A self-taught visual artist from Zacatecas, Mexico, with more than 25 years of international exhibition experience, Chávez Montes works across oil painting, egg tempera, digital art, and mixed media. Her series "A Present Past in the Magical Towns of Zacatecas" — 30 works declared national heritage by the Government of Zacatecas — exemplifies her commitment to documenting living cultural traditions. Her work is represented in Mexican embassies across four continents and in private collections worldwide.
Working primarily in acrylics, Daniel Ortega-Flores brings irreverence, wit, and cultural pride to his canvases through a vibrant exploration of Mexican wrestlers and the bold visual language of Mexican kitsch. His paintings celebrate the theatricality and mythology of lucha libre while engaging the broader iconography of Mexican popular culture — work that is at once playful and deeply rooted in cultural identity.
An internationally recognized animation director, storyboard artist, and member of the Academy of Motion Picture Arts and Sciences, Torresan has directed or contributed to animated features grossing over $4.5 billion worldwide, including work on Madagascar, Kung Fu Panda, Boss Baby, and the co-directed Spirit Untamed. A Daytime Emmy Award recipient, he began his career as a painter and illustrator in Brazil, and credits Italian cinema and the graphic novel as his primary artistic influences.
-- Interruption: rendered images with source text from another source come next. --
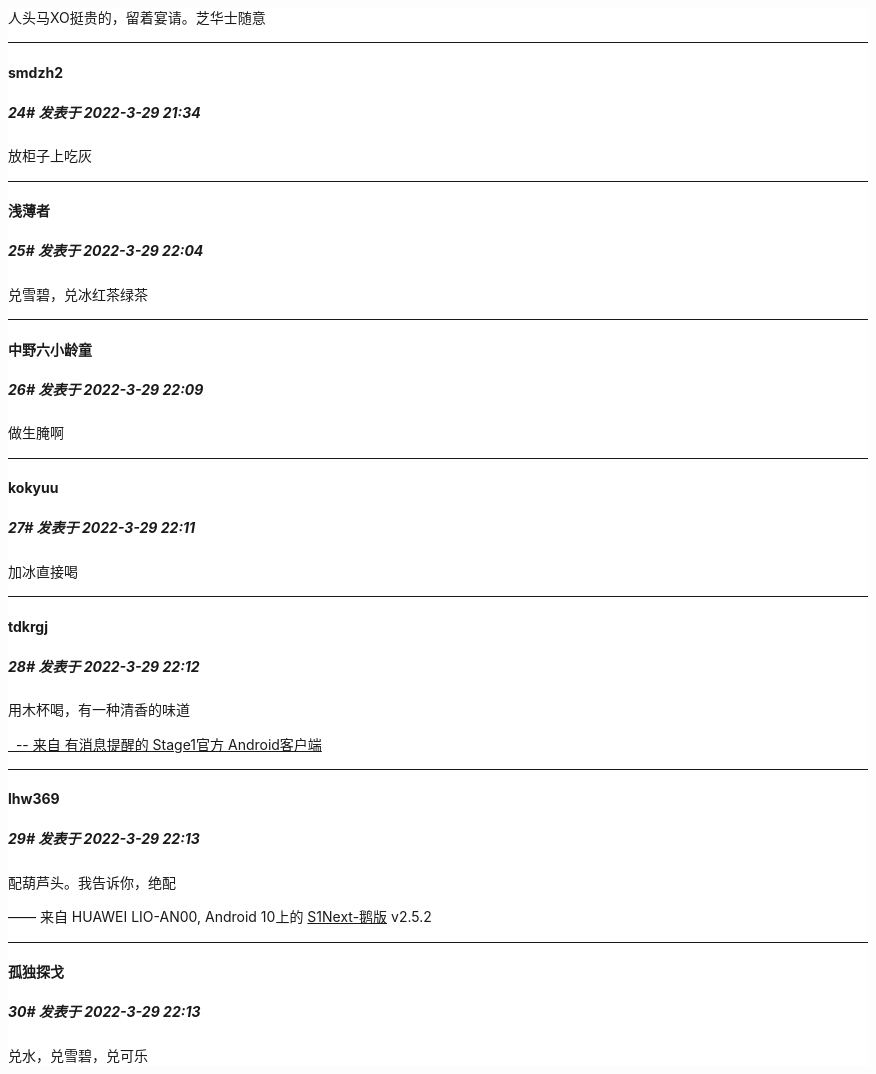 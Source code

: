 人头马XO挺贵的，留着宴请。芝华士随意

*****

####  smdzh2  
##### 24#       发表于 2022-3-29 21:34

放柜子上吃灰

*****

####  浅薄者  
##### 25#       发表于 2022-3-29 22:04

兑雪碧，兑冰红茶绿茶

*****

####  中野六小龄童  
##### 26#       发表于 2022-3-29 22:09

做生腌啊

*****

####  kokyuu  
##### 27#       发表于 2022-3-29 22:11

加冰直接喝

*****

####  tdkrgj  
##### 28#       发表于 2022-3-29 22:12

用木杯喝，有一种清香的味道

[  -- 来自 有消息提醒的 Stage1官方 Android客户端](https://www.coolapk.com/apk/140634)

*****

####  lhw369  
##### 29#       发表于 2022-3-29 22:13

配葫芦头。我告诉你，绝配

—— 来自 HUAWEI LIO-AN00, Android 10上的 [S1Next-鹅版](https://github.com/ykrank/S1-Next/releases) v2.5.2

*****

####  孤独探戈  
##### 30#       发表于 2022-3-29 22:13

兑水，兑雪碧，兑可乐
Born and raised in Indio, California, Ignacio González holds a rare distinction among the artists in this exhibition — he is a local artist presented on his own home ground. A graduate of the Brooks Institute of Photography, González brings academic rigor to an instinctive visual sensibility, documenting the textures and rhythms of young life in California with an insider's eye and a poet's restraint. His most recent body of work expands that gaze internationally, with a striking series of photographs made during travels through Costa Rica and Venezuela — revealing a young artist of considerable range, ambition, and promise.